Pull out every line below containing the word "UICONTROL".

==========

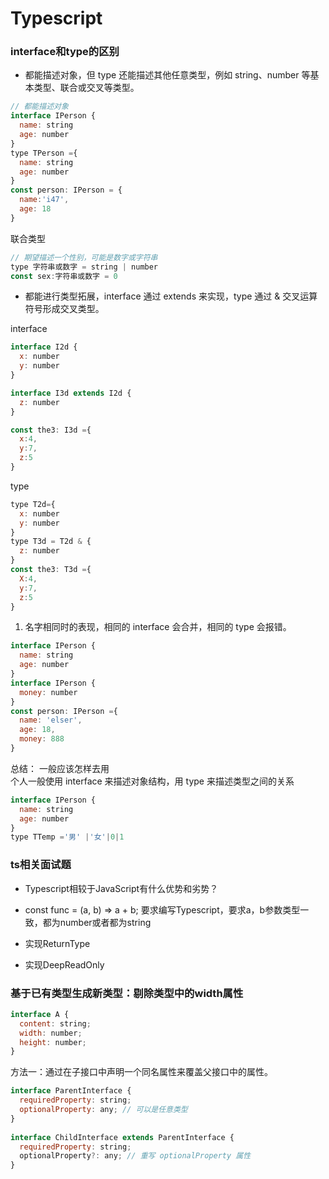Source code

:  # Typescript

###  interface和type的区别

- 都能描述对象，但 type 还能描述其他任意类型，例如 string、number 等基本类型、联合或交叉等类型。


```javascript
// 都能描述对象
interface IPerson {
  name: string
  age: number
}
type TPerson ={
  name: string
  age: number
}
const person: IPerson = {
  name:'i47',
  age: 18
}
```
联合类型
```javascript
// 期望描述一个性别，可能是数字或字符串
type 字符串或数字 = string | number
const sex:字符串或数字 = 0
```

- 都能进行类型拓展，interface 通过 extends 来实现，type 通过 & 交叉运算符号形成交叉类型。

interface
```javascript
interface I2d {
  x: number
  y: number
}

interface I3d extends I2d {
  z: number
}

const the3: I3d ={
  x:4,
  y:7,
  z:5
}
```

type
```javascript
type T2d={
  x: number
  y: number
}
type T3d = T2d & {
  z: number
}
const the3: T3d ={
  X:4,
  y:7,
  z:5
}
```

1. 名字相同时的表现，相同的 interface 会合并，相同的 type 会报错。

```javascript
interface IPerson {
  name: string
  age: number
}
interface IPerson {
  money: number
}
const person: IPerson ={
  name: 'elser',
  age: 18,
  money: 888
}
```

总结： 一般应该怎样去用  
个人一般使用 interface 来描述对象结构，用 type 来描述类型之间的关系
```javascript
interface IPerson {
  name: string
  age: number
}
type TTemp ='男' |'女'|0|1
```


### ts相关面试题
- Typescript相较于JavaScript有什么优势和劣势？

- const func = (a, b) => a + b; 要求编写Typescript，要求a，b参数类型一致，都为number或者都为string

- 实现ReturnType

- 实现DeepReadOnly

 ### 基于已有类型生成新类型：剔除类型中的width属性
```javascript
interface A {
  content: string;
  width: number;
  height: number;
}
```

方法一：通过在子接口中声明一个同名属性来覆盖父接口中的属性。
```javascript
interface ParentInterface {  
  requiredProperty: string;  
  optionalProperty: any; // 可以是任意类型  
}  
  
interface ChildInterface extends ParentInterface {  
  requiredProperty: string;  
  optionalProperty?: any; // 重写 optionalProperty 属性  
}  
```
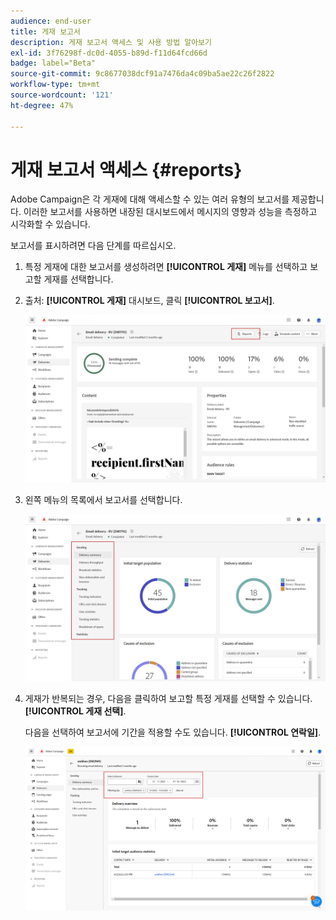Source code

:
 ```yaml
---
audience: end-user
title: 게재 보고서
description: 게재 보고서 액세스 및 사용 방법 알아보기
exl-id: 3f76298f-dc0d-4055-b89d-f11d64fcd66d
badge: label="Beta"
source-git-commit: 9c8677038dcf91a7476da4c09ba5ae22c26f2822
workflow-type: tm+mt
source-wordcount: '121'
ht-degree: 47%

---
```


# 게재 보고서 액세스 {#reports}

Adobe Campaign은 각 게재에 대해 액세스할 수 있는 여러 유형의 보고서를 제공합니다. 이러한 보고서를 사용하면 내장된 대시보드에서 메시지의 영향과 성능을 측정하고 시각화할 수 있습니다.

보고서를 표시하려면 다음 단계를 따르십시오.

1. 특정 게재에 대한 보고서를 생성하려면 **[!UICONTROL 게재]** 메뉴를 선택하고 보고할 게재를 선택합니다.

1. 출처: **[!UICONTROL 게재]** 대시보드, 클릭 **[!UICONTROL 보고서]**.

   ![](assets/reporting2.png)

1. 왼쪽 메뉴의 목록에서 보고서를 선택합니다.

   ![](assets/reporting.png)

1. 게재가 반복되는 경우, 다음을 클릭하여 보고할 특정 게재를 선택할 수 있습니다. **[!UICONTROL 게재 선택]**.

   다음을 선택하여 보고서에 기간을 적용할 수도 있습니다. **[!UICONTROL 연락일]**.

   ![](assets/delivery-recurring.png)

==========

● Answer
1. 특정 게재에 대한 보고서를 생성하려면 **[!UICONTROL 게재]** 메뉴를 선택하고 보고할 게재를 선택합니다.
1. 출처: **[!UICONTROL 게재]** 대시보드, 클릭 **[!UICONTROL 보고서]**.
1. 게재가 반복되는 경우, 다음을 클릭하여 보고할 특정 게재를 선택할 수 있습니다. **[!UICONTROL 게재 선택]**.
   다음을 선택하여 보고서에 기간을 적용할 수도 있습니다. **[!UICONTROL 연락일]**.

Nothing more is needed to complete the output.